In this respect, the expression thaleron kata dakru cheontes warrants close attention. The adjective thaleros is used sixteen times in the Odyssey and eighteen in the Iliad.
Pierre Chantraine indicates that thallō means ‘to sprout’ or ‘to be in bloom’ and that the original meaning of the verb was related to vegetation;  metaphorically, it means to be abundant or prosperous. In Homeric poetry, the distribution of the use of the adjective ‘flourishing’ falls into four groups: tears, meals, youth and fertility, and plant life.
Tears are described by this adjective in four types of formulas:
- θαλερὸν κατὰ δάκρυ χέοντες [Iliad 6.496; Odyssey 4.556; 10.201, 409, 570; 11.5, 466; 12.12; 22.447]
- θαλερὸν δέ οἱ ἔκπεσε δάκρυ [Iliad 2.266; Odyssey 16.16]
- θαλερὸν κατα δάκρυον εἶβεν [Iliad 24.9; Odyssey 11.391]
- θαλερὸν δὲ κατείβετο δάκρυ παρειῶν [Iliad 24.794]
‘Flourishing’ tears occur more often in the Odyssey than in the Iliad. Of the sixteen occurrences of the adjective, ten are specifically related to tears and one, connected to goos, is implicitly associated (Odyssey 10.457). In the Iliad, thaleros is most frequently used in its literal sense: it describes fruitful unions, husbands or “flourishing” wives, and men in the prime of their lives (3.53; 6.430; 8.156; 3.26; 4.474; 10.259; 11.414, etc.).

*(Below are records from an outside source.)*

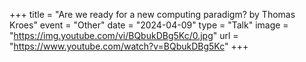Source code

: +++
title = "Are we ready for a new computing paradigm? by Thomas Kroes"
event = "Other"
date = "2024-04-09"
type = "Talk"
image = "https://img.youtube.com/vi/BQbukDBg5Kc/0.jpg"
url = "https://www.youtube.com/watch?v=BQbukDBg5Kc"
+++
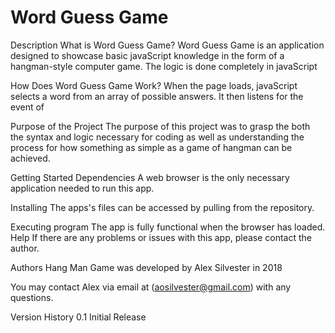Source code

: # Word Guess Game
Description
What is Word Guess Game? Word Guess Game is an application designed to showcase basic javaScript knowledge in the form of a hangman-style computer game. The logic is done completely in javaScript

How Does Word Guess Game Work? When the page loads, javaScript selects a word from an array of possible answers. It then listens for the event of 


Purpose of the Project 
The purpose of this project was to grasp the both the syntax and logic necessary for coding as well as understanding the process for how something as simple as a game of hangman can be achieved.

Getting Started
Dependencies
A web browser is the only necessary application needed to run this app.

Installing
The apps's files can be accessed by pulling from the repository.

Executing program
The app is fully functional when the browser has loaded.
Help
If there are any problems or issues with this app, please contact the author.

Authors
Hang Man Game was developed by Alex Silvester in 2018

You may contact Alex via email at (aosilvester@gmail.com) with any questions.

Version History
0.1
Initial Release
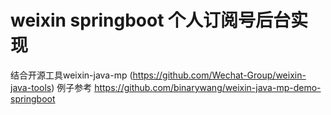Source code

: # weixin springboot 个人订阅号后台实现
结合开源工具weixin-java-mp (https://github.com/Wechat-Group/weixin-java-tools) 
例子参考 https://github.com/binarywang/weixin-java-mp-demo-springboot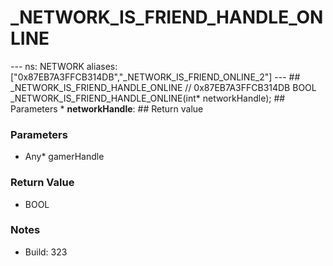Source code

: # _NETWORK_IS_FRIEND_HANDLE_ONLINE

--- ns: NETWORK aliases: ["0x87EB7A3FFCB314DB","_NETWORK_IS_FRIEND_ONLINE_2"] --- ## _NETWORK_IS_FRIEND_HANDLE_ONLINE  // 0x87EB7A3FFCB314DB BOOL _NETWORK_IS_FRIEND_HANDLE_ONLINE(int* networkHandle);   ## Parameters * **networkHandle**:  ## Return value

### Parameters
* Any* gamerHandle

### Return Value
* BOOL

### Notes
* Build: 323

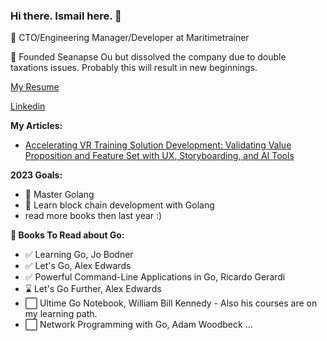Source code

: ### Hi there. Ismail here. 👋
:dolphin: CTO/Engineering Manager/Developer at Maritimetrainer

:metal: Founded Seanapse Ou but dissolved the company due to double taxations issues. Probably this will result in new beginnings.

[My Resume](https://github.com/nauticalist/resume/blob/main/README.md)

[Linkedin](https://www.linkedin.com/in/ismailaksoy/)

**My Articles:**
* [Accelerating VR Training Solution Development: Validating Value Proposition and Feature Set with UX, Storyboarding, and AI Tools](https://github.com/nauticalist/articles/blob/main/Accelerating%20VR%20Training%20Solution%20Development:%20Validating%20Value%20Proposition%20and%20Feature%20Set%20with%20UX,%20Storyboarding,%20and%20AI%20Tools.md)

**2023 Goals:**
* :rocket: Master Golang
* :rocket: Learn block chain development with Golang
* read more books then last year :)

**:green_book: Books To Read about Go:**
* :white_check_mark: Learning Go, Jo Bodner
* :white_check_mark: Let's Go, Alex Edwards
* :white_check_mark: Powerful Command-Line Applications in Go,  Ricardo Gerardi
* :hourglass: Let's Go Further, Alex Edwards
* :white_large_square: Ultime Go Notebook, William Bill Kennedy - Also his courses are on my learning path.
* :white_large_square: Network Programming with Go, Adam Woodbeck 
...

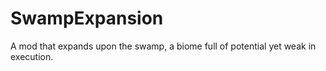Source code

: # SwampExpansion
 A mod that expands upon the swamp, a biome full of potential yet weak in execution.
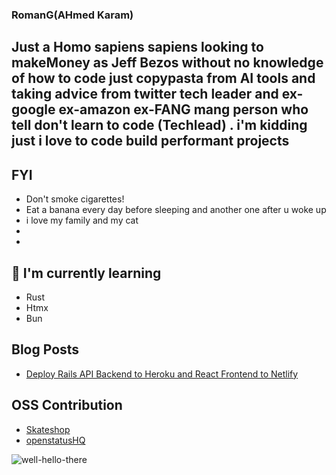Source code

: 
<h3 >
RomanG(AHmed Karam)
</h3>

<h2 >
Just a Homo sapiens sapiens looking to makeMoney as Jeff Bezos without no knowledge of how to code just copypasta from AI tools and taking advice from twitter tech leader and ex-google ex-amazon ex-FANG mang person who tell don't learn to code (Techlead) .  i'm kidding just i love to code build performant projects  
</h2> 



## FYI

- Don't smoke cigarettes! 
- Eat a banana every day before sleeping and another one after u woke up 
- i love my family  and my cat  
- 
- 

## 🌱 I'm currently learning

- Rust 
- Htmx
- Bun
  


## Blog Posts

- [Deploy Rails API Backend to Heroku and React Frontend to Netlify](https://yushi95.medium.com/deploy-rails-api-backend-to-heroku-and-react-frontend-to-netlify-b515239d5022)


## OSS Contribution 

- [Skateshop](https://github.com/sadmann7/skateshop/commits?author=Adamkaram)
- [openstatusHQ](https://github.com/openstatusHQ/openstatus/commits?author=Adamkaram)


![well-hello-there](https://github.com/Adamkaram/Adamkaram/assets/52092726/1a7211a4-9b2b-4ae6-b6b5-6b2bf156d582)

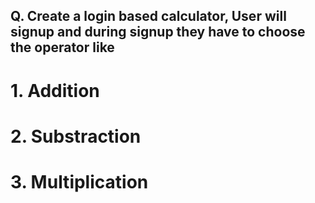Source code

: ## Q. Create a login based calculator, User will signup and during signup they have to choose the operator like
# 1. Addition
# 2. Substraction
# 3. Multiplication
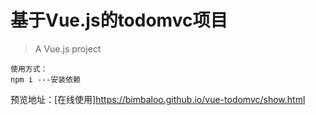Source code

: # 基于Vue.js的todomvc项目

> A Vue.js project



    使用方式：
    npm i ---安装依赖
    

预览地址：[在线使用]https://bimbaloo.github.io/vue-todomvc/show.html

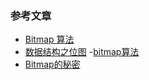 ###

### 参考文章
- [Bitmap 算法](http://www.cnblogs.com/wade-luffy/p/7718579.html)
- [数据结构之位图](http://dongxicheng.org/structure/bitmap/)
-[bitmap算法](http://www.cnblogs.com/dyllove98/archive/2013/07/26/3217741.html)
- [Bitmap的秘密](http://www.infoq.com/cn/articles/the-secret-of-bitmap)

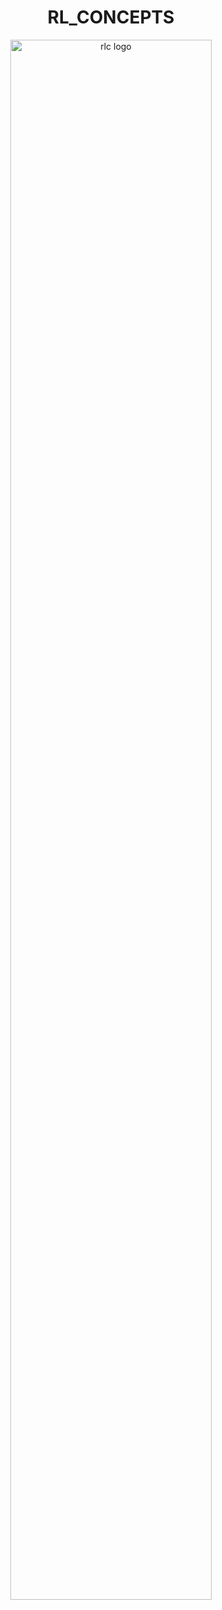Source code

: <h1 align="center">RL_CONCEPTS</h1>

<p align="center">
  <img src="RL_CONCEPTS repo.png" alt="rlc logo" width="80%">
</p>



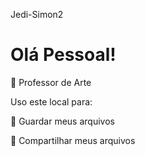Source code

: Jedi-Simon2

# Olá Pessoal! #
🎨 Professor de Arte

Uso este local para:

🔸 Guardar meus arquivos

🔹 Compartilhar meus arquivos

However, as Steven Lowenstam has shown,  there is a relationship between thaleros and tears that, while indirect, is nevertheless remarkable. In fact, in three of the crying scenes, the epithet is applied not to tears, but rather to thighs, a mane, and a voice. When Ares laments over his dead son, he strikes “his two sturdy thighs with the flat of his hands” (Iliad 15.113–114) as a sign of grief. There is a displacement of thaleros—usually used as an epithet for dakru ‘tear’—onto mēros ‘thigh’. When Antilochus learns of the death of Patroclus, “his eyes filled with tears and he could find no utterance” (Iliad 17.695–696).  Finally, when the time comes for Achilles’ horses to cry for their charioteer, the tears flow and soil their abundant manes (17.437–439). The context of weeping thus induces the transfer of the epithet thaleros onto another part of the body, a part that is also involved in the pain: the throat, the thighs, the mane. By association, the flourishing character of tears is communicated to another part of the person who is crying.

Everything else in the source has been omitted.